→ **Work instruction**
Lines containing the word "training" are the ones to copy from the records below.
** Given records follows **
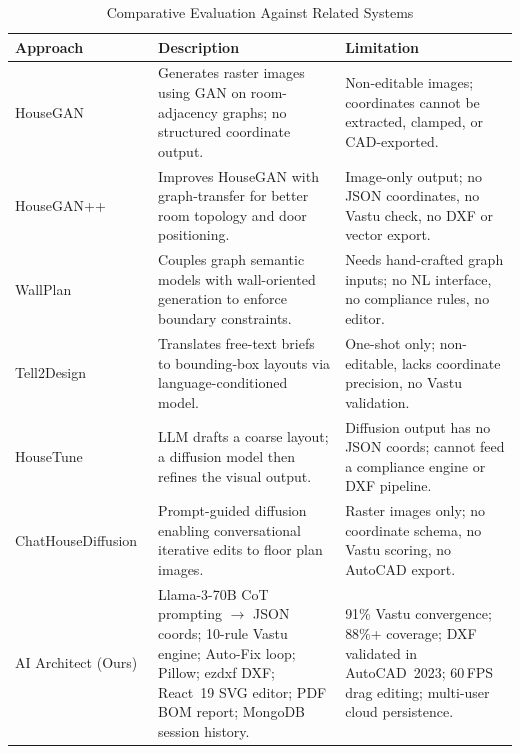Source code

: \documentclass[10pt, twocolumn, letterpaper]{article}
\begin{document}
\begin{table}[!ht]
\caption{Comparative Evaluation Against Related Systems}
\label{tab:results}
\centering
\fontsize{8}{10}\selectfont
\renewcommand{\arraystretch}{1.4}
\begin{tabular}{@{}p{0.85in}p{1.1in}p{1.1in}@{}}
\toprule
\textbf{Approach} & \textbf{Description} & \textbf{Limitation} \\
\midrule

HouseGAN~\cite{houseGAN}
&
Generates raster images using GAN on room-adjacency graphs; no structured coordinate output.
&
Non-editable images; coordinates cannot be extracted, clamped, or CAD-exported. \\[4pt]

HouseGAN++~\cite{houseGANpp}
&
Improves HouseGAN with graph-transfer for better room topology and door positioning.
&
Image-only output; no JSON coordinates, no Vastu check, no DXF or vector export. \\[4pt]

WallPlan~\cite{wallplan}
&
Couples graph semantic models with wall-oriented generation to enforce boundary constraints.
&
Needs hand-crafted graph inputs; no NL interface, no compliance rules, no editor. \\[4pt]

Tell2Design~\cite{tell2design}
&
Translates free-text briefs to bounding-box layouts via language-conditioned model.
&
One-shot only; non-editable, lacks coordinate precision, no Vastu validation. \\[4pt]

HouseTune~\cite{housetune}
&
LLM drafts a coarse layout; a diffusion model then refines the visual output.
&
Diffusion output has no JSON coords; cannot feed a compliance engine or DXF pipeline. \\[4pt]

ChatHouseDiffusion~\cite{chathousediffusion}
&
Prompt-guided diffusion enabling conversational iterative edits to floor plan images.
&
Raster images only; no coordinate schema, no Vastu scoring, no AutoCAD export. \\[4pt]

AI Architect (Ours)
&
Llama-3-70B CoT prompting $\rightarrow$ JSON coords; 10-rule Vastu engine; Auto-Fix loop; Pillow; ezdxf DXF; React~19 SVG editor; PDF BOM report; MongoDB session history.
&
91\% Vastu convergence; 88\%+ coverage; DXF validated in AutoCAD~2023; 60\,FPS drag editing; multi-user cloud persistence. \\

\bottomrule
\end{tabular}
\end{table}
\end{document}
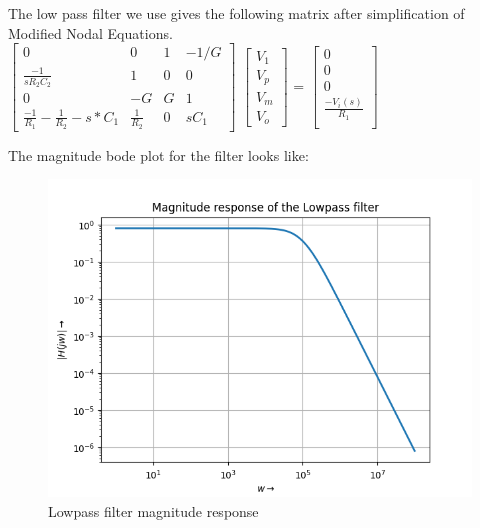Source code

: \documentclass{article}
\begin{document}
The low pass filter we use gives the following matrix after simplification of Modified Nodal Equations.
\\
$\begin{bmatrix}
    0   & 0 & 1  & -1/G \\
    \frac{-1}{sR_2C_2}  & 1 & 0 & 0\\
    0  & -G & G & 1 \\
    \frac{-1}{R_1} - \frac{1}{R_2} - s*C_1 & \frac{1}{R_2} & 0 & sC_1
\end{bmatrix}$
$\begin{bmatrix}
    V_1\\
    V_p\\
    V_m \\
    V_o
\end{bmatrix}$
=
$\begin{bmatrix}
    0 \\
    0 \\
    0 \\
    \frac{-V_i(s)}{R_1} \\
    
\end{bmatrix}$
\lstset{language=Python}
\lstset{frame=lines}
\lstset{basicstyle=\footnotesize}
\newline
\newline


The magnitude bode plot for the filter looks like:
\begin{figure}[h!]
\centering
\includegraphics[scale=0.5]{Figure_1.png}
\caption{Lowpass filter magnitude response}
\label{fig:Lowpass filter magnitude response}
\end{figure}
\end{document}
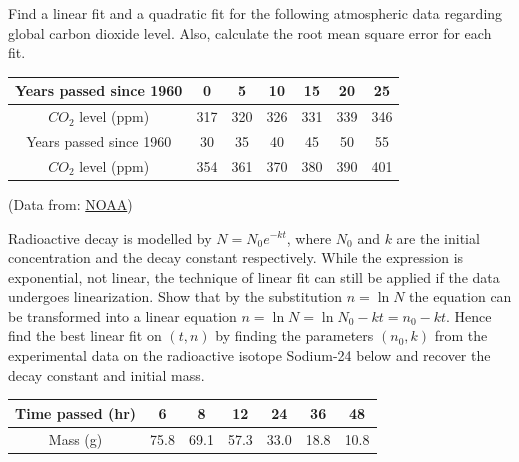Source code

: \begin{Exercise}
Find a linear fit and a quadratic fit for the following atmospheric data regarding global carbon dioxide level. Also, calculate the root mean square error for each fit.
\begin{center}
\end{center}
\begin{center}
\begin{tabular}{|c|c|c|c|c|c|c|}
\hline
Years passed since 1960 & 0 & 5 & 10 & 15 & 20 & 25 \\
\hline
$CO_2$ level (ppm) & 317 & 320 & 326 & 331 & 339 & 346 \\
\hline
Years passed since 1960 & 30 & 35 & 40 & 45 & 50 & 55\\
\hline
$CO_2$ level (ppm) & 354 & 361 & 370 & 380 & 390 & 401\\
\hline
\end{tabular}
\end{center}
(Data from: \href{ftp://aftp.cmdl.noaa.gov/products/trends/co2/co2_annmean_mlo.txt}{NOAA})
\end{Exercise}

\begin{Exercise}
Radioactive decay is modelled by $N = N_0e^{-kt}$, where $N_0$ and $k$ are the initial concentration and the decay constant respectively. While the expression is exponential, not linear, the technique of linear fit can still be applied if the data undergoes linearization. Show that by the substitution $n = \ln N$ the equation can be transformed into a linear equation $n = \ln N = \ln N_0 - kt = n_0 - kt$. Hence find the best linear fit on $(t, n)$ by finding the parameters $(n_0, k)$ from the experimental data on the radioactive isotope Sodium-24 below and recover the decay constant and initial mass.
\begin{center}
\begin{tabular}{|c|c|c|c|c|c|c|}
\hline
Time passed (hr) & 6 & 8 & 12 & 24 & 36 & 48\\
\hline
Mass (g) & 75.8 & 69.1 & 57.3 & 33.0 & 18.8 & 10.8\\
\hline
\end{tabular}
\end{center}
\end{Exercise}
** End of Given records **
** Given records follows **
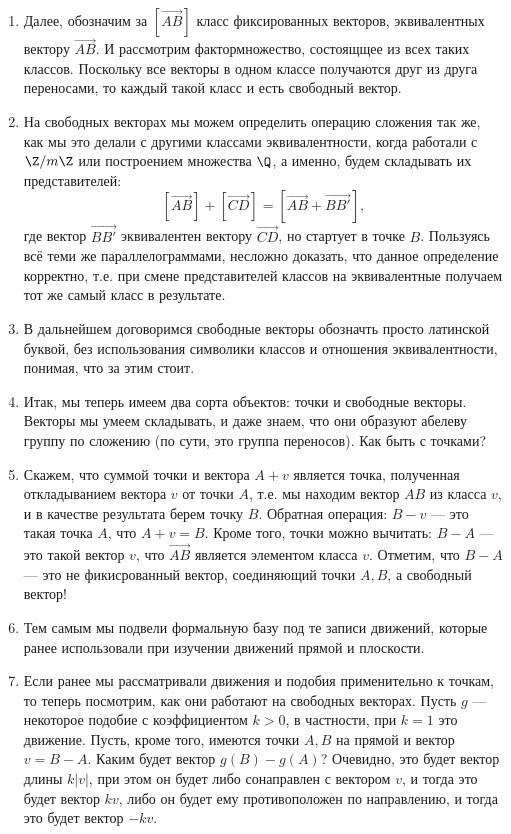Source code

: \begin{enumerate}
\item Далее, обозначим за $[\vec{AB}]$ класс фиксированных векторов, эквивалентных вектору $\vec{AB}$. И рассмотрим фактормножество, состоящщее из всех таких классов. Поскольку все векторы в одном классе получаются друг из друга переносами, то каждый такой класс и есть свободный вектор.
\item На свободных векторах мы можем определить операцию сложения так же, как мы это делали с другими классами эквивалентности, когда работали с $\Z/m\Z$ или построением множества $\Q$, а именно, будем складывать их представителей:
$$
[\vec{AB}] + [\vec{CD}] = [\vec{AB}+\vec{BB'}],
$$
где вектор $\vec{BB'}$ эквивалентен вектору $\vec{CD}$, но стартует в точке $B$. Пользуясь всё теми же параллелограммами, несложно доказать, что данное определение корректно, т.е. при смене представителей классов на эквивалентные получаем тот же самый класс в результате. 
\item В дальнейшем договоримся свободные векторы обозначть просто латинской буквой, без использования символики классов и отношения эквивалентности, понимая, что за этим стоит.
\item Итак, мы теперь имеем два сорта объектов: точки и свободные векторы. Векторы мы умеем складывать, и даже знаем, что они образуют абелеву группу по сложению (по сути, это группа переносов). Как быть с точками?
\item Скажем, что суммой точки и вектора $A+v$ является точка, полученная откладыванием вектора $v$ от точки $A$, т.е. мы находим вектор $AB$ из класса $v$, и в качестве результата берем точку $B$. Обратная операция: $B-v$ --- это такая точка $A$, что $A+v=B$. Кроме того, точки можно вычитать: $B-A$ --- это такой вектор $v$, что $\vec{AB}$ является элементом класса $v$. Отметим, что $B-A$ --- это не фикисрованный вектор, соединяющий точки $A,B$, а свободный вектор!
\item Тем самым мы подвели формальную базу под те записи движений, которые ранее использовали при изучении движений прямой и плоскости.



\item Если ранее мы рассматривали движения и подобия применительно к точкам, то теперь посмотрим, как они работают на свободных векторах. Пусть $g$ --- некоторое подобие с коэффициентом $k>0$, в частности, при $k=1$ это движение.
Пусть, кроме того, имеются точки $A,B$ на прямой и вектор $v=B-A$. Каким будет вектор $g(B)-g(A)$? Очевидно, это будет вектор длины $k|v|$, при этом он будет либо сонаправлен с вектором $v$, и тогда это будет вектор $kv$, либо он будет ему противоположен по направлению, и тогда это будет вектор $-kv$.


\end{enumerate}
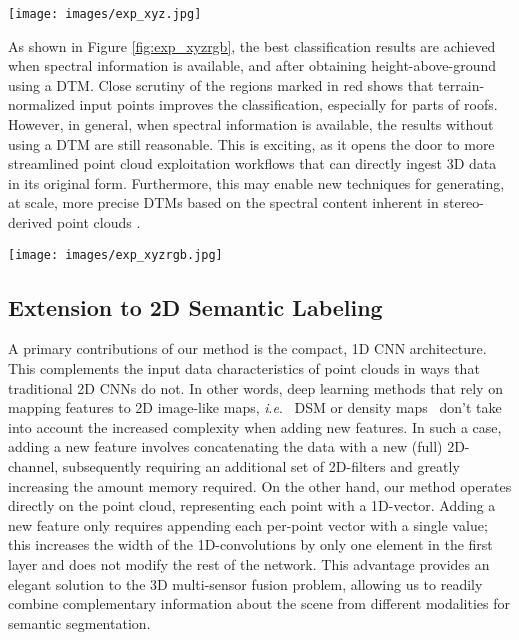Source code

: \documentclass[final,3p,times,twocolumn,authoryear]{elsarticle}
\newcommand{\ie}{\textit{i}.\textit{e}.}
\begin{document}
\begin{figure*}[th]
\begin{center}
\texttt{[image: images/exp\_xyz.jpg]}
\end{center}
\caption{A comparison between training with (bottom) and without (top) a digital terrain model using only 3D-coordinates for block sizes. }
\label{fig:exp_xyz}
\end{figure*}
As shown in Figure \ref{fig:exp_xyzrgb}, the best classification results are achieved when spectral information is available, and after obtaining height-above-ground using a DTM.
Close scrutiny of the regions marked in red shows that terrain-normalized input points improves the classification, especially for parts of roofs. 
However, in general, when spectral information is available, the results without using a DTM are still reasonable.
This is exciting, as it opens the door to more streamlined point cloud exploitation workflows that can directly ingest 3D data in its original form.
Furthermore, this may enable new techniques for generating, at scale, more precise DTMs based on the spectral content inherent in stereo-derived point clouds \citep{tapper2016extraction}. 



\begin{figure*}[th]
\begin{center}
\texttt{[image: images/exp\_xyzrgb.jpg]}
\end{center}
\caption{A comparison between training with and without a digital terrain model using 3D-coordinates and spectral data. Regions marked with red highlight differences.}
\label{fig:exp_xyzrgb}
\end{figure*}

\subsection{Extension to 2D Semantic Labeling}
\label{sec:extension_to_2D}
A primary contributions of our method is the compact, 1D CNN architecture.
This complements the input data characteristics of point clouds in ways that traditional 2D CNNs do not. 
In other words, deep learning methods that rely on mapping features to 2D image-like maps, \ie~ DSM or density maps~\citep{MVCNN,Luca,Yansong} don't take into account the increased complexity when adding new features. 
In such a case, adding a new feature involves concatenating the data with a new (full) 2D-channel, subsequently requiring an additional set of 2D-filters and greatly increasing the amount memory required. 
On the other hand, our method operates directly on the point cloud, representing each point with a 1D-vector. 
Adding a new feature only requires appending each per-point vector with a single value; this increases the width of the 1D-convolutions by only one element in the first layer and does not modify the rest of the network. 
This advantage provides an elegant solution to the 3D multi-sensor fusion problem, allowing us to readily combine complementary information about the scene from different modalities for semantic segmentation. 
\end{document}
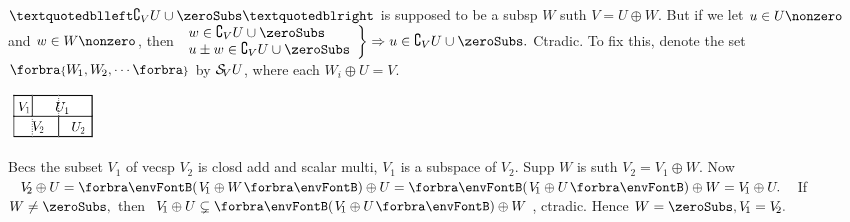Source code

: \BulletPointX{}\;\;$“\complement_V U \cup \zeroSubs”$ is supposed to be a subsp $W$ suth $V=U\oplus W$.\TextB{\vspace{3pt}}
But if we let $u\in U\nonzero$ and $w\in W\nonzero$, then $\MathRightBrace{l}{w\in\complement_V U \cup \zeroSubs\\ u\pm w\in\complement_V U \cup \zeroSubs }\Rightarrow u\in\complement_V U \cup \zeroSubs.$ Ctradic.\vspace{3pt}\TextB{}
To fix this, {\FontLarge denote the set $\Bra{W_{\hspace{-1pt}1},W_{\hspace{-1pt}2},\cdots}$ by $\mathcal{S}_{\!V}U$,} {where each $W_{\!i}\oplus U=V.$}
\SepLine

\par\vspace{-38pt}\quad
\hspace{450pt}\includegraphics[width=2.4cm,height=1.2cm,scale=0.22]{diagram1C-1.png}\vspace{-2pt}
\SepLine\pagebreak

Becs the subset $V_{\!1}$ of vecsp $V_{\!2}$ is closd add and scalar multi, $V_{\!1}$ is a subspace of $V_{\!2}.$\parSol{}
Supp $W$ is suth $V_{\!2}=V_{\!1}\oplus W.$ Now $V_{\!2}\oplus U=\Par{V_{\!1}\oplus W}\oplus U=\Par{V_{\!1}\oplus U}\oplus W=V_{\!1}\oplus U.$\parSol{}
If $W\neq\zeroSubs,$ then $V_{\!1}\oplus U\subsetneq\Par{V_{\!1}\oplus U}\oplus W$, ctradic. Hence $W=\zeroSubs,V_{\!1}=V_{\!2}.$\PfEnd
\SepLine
** End of Given records **
→ **Task answer**
\caption{A comparison between training with (bottom) and without (top) a digital terrain model using only 3D-coordinates for block sizes. }
\caption{A comparison between training with and without a digital terrain model using 3D-coordinates and spectral data. Regions marked with red highlight differences.}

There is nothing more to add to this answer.